Required action:
Whenever the word "forma" appears in a line of the data below, copy that line.

Stored records:
• • • •
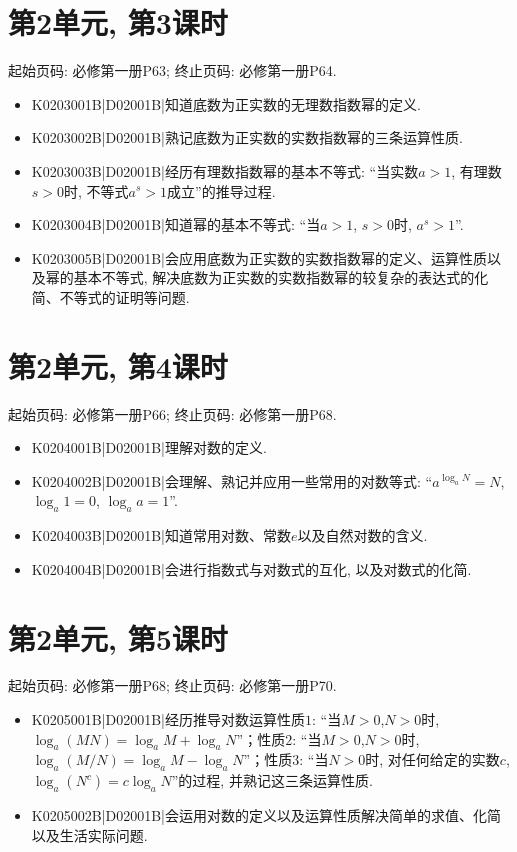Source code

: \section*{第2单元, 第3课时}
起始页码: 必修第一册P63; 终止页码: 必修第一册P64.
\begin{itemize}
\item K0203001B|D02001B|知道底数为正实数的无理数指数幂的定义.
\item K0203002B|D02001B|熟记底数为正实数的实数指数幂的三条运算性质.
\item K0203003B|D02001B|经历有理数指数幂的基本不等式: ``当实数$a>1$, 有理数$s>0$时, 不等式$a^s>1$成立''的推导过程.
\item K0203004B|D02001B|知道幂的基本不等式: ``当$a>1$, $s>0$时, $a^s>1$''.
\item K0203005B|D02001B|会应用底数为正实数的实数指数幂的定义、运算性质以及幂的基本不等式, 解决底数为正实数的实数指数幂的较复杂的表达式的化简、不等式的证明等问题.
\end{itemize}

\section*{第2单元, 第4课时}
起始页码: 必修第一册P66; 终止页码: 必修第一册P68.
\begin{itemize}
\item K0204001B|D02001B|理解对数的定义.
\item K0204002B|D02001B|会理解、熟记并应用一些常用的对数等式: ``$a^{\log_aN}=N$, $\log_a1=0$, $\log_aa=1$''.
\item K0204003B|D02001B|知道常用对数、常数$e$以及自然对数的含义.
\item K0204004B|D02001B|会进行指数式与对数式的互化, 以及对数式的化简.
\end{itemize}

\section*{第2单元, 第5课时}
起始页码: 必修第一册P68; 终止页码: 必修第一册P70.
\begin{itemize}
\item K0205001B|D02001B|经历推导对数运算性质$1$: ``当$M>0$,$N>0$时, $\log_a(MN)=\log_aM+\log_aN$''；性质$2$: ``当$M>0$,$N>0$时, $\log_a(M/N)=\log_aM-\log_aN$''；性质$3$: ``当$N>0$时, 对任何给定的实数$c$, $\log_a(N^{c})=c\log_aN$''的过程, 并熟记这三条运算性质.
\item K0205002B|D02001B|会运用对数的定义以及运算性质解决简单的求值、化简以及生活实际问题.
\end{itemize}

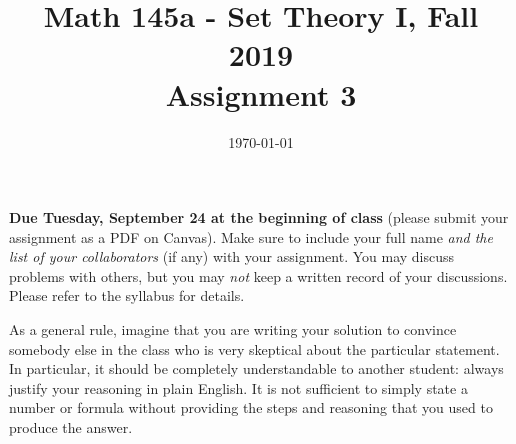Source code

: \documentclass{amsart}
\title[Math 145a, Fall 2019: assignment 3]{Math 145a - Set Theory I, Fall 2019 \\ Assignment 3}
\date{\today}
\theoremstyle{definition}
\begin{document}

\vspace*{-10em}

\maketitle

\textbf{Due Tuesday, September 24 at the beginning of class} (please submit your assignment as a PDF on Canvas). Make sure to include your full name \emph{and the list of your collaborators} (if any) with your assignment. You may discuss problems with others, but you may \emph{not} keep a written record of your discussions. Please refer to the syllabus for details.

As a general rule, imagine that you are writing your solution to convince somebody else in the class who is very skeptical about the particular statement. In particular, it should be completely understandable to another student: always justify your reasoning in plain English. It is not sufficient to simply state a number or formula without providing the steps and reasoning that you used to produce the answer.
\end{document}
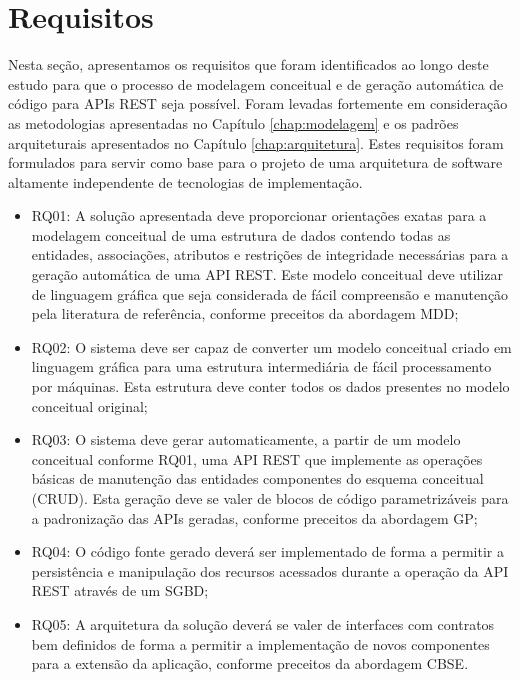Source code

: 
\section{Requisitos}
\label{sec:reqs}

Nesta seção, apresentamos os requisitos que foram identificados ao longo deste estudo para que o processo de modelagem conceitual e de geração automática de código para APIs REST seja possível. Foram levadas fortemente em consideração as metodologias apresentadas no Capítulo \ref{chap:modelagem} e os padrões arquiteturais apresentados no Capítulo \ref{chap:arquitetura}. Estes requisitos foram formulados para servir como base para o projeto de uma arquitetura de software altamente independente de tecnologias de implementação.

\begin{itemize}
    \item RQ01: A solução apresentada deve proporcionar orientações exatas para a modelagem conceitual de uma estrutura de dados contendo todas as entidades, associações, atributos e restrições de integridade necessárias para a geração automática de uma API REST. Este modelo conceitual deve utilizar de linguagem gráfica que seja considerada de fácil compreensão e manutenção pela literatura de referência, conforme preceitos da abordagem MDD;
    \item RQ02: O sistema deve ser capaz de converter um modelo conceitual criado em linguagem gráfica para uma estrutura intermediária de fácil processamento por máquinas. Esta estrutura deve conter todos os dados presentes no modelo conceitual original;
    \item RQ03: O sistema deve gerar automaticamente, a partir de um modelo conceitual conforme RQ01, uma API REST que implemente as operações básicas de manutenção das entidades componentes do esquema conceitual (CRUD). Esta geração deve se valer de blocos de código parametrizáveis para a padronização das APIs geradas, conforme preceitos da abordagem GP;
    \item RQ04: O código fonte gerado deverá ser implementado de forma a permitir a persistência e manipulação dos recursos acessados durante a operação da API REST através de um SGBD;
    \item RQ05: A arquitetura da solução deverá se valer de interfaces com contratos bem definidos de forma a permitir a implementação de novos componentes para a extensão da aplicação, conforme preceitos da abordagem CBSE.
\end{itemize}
• • • •
Answer space:
    \item RQ04: O código fonte gerado deverá ser implementado de forma a permitir a persistência e manipulação dos recursos acessados durante a operação da API REST através de um SGBD;
    \item RQ05: A arquitetura da solução deverá se valer de interfaces com contratos bem definidos de forma a permitir a implementação de novos componentes para a extensão da aplicação, conforme preceitos da abordagem CBSE.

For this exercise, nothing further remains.